→ **RECORD SET**:
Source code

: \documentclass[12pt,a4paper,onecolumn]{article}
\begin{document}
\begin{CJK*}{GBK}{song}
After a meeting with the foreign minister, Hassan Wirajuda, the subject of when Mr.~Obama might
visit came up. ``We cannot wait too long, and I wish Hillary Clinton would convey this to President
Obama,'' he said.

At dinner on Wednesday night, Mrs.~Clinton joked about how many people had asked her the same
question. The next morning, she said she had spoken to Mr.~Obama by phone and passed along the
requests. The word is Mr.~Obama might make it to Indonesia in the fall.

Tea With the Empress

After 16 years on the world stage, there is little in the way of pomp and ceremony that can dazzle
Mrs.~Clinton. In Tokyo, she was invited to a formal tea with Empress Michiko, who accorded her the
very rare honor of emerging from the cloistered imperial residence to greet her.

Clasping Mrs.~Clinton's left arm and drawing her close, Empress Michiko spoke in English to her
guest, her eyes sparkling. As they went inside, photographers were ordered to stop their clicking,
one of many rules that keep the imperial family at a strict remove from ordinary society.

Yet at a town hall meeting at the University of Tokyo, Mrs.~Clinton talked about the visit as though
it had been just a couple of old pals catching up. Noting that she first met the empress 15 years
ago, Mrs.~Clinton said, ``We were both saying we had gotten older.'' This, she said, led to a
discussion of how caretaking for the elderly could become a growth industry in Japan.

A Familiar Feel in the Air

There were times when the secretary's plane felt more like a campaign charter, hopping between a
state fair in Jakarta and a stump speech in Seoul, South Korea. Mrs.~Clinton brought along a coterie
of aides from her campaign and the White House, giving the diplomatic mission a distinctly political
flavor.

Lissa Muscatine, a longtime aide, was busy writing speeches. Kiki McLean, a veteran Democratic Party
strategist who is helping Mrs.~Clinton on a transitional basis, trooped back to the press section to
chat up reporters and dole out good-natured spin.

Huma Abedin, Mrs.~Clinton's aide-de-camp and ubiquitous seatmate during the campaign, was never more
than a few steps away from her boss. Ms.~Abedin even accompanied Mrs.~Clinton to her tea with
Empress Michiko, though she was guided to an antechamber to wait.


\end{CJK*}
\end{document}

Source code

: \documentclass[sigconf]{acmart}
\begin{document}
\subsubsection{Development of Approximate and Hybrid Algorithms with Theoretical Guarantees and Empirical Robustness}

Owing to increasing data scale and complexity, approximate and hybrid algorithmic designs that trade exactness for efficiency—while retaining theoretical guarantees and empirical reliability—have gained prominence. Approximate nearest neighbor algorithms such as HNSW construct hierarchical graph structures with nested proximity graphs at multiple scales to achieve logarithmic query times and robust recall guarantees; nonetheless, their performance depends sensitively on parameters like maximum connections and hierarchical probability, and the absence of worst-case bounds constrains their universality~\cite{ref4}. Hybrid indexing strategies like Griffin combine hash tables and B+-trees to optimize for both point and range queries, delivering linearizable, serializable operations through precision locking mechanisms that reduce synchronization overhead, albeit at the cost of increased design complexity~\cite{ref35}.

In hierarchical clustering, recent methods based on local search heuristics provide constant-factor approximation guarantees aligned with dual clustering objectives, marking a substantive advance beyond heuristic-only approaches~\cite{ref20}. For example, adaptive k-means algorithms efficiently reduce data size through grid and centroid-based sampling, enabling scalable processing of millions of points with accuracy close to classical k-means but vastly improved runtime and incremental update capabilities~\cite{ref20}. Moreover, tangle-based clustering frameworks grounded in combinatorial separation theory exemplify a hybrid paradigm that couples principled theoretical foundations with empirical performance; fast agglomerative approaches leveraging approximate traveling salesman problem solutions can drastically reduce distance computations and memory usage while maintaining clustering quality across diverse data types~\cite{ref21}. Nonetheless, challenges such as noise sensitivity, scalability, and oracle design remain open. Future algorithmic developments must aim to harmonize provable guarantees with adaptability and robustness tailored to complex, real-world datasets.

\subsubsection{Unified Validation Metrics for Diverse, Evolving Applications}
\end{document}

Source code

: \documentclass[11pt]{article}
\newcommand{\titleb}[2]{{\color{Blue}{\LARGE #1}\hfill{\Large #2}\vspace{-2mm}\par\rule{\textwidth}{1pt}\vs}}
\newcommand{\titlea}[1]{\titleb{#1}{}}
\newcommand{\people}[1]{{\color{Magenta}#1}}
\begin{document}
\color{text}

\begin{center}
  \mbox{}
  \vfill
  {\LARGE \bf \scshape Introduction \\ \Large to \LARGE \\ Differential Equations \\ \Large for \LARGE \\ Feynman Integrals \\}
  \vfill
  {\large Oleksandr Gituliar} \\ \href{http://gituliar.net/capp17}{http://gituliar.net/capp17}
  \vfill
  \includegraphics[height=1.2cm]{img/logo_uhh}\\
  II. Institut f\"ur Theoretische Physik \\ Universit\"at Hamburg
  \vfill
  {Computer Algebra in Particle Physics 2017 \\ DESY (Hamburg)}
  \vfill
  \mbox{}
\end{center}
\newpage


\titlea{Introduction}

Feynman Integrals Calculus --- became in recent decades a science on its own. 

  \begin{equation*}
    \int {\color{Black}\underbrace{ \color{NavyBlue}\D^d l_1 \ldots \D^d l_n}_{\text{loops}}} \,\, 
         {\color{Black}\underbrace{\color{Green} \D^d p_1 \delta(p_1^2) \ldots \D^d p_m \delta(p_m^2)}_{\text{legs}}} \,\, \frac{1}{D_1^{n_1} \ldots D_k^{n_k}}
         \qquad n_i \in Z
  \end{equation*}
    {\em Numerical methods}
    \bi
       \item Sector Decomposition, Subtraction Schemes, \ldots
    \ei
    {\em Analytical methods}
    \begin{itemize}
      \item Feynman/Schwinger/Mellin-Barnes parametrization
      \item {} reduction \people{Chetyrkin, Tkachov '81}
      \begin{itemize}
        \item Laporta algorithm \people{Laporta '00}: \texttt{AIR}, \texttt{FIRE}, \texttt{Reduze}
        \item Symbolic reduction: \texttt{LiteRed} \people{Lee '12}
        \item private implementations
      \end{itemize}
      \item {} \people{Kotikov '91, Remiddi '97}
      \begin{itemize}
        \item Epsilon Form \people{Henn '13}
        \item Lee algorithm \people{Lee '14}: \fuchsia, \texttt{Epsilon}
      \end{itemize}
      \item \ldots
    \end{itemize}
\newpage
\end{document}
* * *
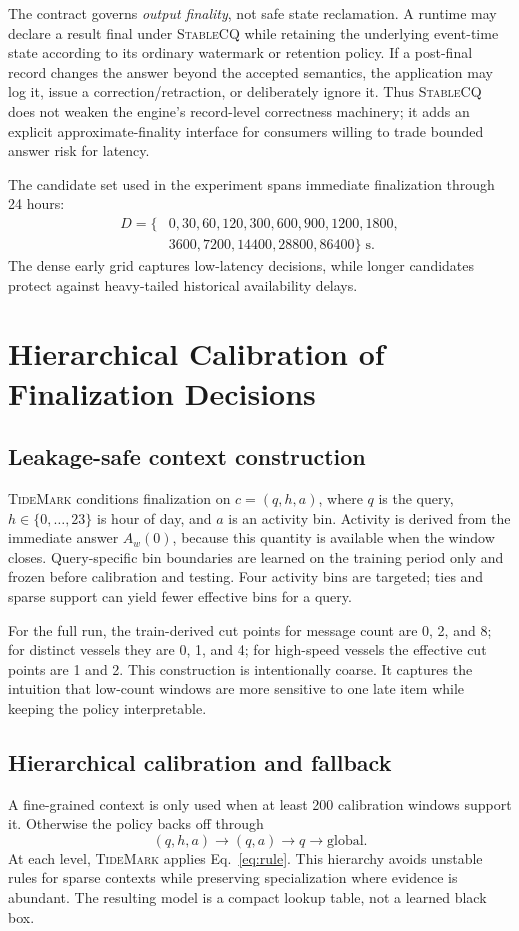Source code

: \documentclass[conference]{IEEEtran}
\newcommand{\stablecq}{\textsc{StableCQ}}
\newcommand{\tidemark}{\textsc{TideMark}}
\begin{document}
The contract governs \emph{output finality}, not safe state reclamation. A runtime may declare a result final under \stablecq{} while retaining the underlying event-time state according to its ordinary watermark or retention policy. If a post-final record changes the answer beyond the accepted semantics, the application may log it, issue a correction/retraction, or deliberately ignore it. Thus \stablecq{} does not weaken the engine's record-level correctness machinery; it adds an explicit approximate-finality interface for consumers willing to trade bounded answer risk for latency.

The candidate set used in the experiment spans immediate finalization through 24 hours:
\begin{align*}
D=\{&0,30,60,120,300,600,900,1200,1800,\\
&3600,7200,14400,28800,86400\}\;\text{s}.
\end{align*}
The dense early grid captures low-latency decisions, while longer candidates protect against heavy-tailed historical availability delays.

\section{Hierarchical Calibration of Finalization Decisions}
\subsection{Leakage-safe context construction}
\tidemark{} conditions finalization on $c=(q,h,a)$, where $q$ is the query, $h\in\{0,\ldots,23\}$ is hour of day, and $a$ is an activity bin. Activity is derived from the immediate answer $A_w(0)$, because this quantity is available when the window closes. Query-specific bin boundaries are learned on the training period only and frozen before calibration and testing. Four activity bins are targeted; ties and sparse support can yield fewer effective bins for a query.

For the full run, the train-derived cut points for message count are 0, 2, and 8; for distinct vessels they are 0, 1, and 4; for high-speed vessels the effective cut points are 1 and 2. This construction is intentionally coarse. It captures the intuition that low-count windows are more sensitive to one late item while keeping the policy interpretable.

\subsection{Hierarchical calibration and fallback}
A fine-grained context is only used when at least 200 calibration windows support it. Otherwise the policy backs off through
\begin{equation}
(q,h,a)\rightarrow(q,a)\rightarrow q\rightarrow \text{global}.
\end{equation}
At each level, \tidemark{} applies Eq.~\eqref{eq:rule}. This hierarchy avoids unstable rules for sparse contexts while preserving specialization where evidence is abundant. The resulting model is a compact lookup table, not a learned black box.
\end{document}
==
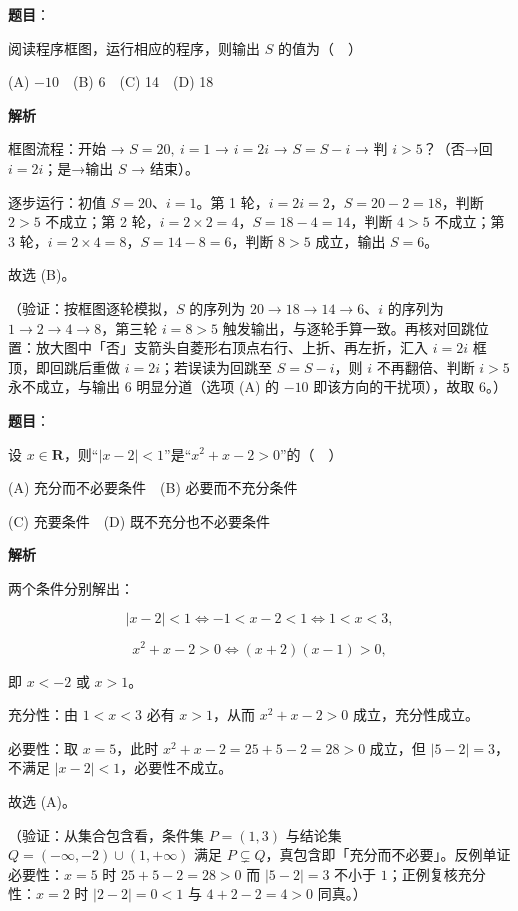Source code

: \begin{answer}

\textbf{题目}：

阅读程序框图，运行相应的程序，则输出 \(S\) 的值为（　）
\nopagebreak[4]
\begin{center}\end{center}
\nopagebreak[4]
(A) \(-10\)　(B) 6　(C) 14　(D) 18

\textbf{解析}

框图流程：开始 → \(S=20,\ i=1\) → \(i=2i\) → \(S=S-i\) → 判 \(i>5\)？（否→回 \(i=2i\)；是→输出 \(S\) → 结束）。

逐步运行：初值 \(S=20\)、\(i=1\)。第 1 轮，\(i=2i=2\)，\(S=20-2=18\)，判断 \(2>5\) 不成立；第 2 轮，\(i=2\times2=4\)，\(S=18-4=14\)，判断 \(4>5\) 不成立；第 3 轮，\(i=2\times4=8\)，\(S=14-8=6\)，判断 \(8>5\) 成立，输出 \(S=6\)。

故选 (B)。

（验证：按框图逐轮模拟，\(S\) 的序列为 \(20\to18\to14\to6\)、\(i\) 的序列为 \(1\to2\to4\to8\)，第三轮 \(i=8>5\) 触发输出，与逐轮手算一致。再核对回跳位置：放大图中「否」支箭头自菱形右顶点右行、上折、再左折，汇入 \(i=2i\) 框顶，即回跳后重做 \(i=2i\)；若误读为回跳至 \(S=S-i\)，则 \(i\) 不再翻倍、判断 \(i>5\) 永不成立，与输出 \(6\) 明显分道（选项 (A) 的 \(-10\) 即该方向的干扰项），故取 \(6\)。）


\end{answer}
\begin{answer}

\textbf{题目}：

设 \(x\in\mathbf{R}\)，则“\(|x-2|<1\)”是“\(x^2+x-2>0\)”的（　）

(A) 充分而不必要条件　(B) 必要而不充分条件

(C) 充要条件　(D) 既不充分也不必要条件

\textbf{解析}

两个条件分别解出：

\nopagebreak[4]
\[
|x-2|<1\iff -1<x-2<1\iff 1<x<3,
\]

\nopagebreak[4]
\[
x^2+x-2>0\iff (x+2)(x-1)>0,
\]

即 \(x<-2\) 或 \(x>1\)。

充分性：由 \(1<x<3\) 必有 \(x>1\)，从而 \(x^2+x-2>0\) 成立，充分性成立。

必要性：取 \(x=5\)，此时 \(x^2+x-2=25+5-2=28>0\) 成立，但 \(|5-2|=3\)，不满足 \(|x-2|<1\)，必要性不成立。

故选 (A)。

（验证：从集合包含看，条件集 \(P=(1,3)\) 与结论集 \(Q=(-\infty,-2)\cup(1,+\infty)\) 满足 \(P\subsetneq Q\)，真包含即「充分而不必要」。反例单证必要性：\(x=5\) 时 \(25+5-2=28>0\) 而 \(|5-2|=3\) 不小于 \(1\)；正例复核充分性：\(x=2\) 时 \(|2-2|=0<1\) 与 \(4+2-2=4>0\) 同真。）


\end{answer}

→ **ACTIVITY**:
Locate the word "they" in the records above, and return each line that has it.

→ **OUTPUT OF THE EXERCISE**:
guest, her eyes sparkling. As they went inside, photographers were ordered to stop their clicking,
For the full run, the train-derived cut points for message count are 0, 2, and 8; for distinct vessels they are 0, 1, and 4; for high-speed vessels the effective cut points are 1 and 2. This construction is intentionally coarse. It captures the intuition that low-count windows are more sensitive to one late item while keeping the policy interpretable.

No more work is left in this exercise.